BOMA San Francisco Members:
Supervisor David Campos met with representatives of property organizations recently to inquire what types of incentives would be attractive to property owners to retain tenants who have been declared a legacy business in San Francisco. The meeting was cordial but few decisions were made other than to poll the various memberships about such a question. It is still undecided if the tenant business or the landlord should be assisted with some sort of subsidy or rebate.
- The business has been in operation for at least 30 years with no break in operations exceeding two years; the business must have been founded in San Francisco;
- The business has contributed to the neighborhood’s history and/or the identity of a particular neighborhood or community;
- And, the business has committed to maintaining the physical features or traditions that define the business, including craft, culinary, or art forms.
Original Post - February 26, 2015
This report was produced by our partners at the SF Heritage: http://www.sfheritage.org/
Note that BOMA San Francisco members are monitoring the progress of this measure. Send any feedback to firstname.lastname@example.org and email@example.com.
Recently, the Budget and Finance Committee of the Board of Supervisors voted unanimously to recommend approval of a new City-sponsored Legacy Business Registry that would provide formal recognition that longstanding, community-serving businesses are valuable cultural and historical assets to San Francisco.

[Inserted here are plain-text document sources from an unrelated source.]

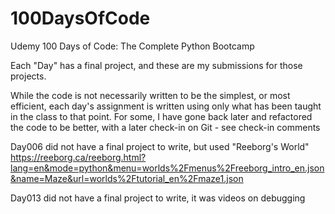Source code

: # 100DaysOfCode
Udemy 100 Days of Code: The Complete Python Bootcamp

Each "Day" has a final project, and these are my submissions for those projects.

While the code is not necessarily written to be the simplest, or most efficient, each day's assignment is 
written using only what has been taught in the class to that point. For some, I have gone back later and refactored
the code to be better, with a later check-in on Git - see check-in comments

Day006 did not have a final project to write, but used "Reeborg's World"
https://reeborg.ca/reeborg.html?lang=en&mode=python&menu=worlds%2Fmenus%2Freeborg_intro_en.json&name=Maze&url=worlds%2Ftutorial_en%2Fmaze1.json

Day013 did not have a final project to write, it was videos on debugging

Legacy Businesses are defined in the legislation as bars, restaurants, retail establishments, manufacturers, arts spaces, performance venues, and service providers that have been in business for more than 30 years. The establishment must also demonstrate historic importance to a community, neighborhood, or city as a whole. Largely inspired by Heritage's SF Legacy Bars & Restaurants' program and sponsored by Supervisors David Campos and Mark Farrell, Heritage is proud to have helped craft the legislation that will now head to the Board of Supervisors for final approval.
If passed, the registry will serve as a tool for providing educational and promotional assistance to Legacy Businesses to encourage their continued viability and success. In addition, the proposed legislation requires the Small Business Commission to survey San Francisco's Legacy Businesses and make substantive recommendations to the Board of Supervisors for programs that could benefit designated businesses.
Upon completion of the study, trailing legislation will be introduced to provide substantive financial incentives to Legacy Businesses and the buildings that house them. The program would be administered by the Office of Small Business and overseen by the Small Business Commission.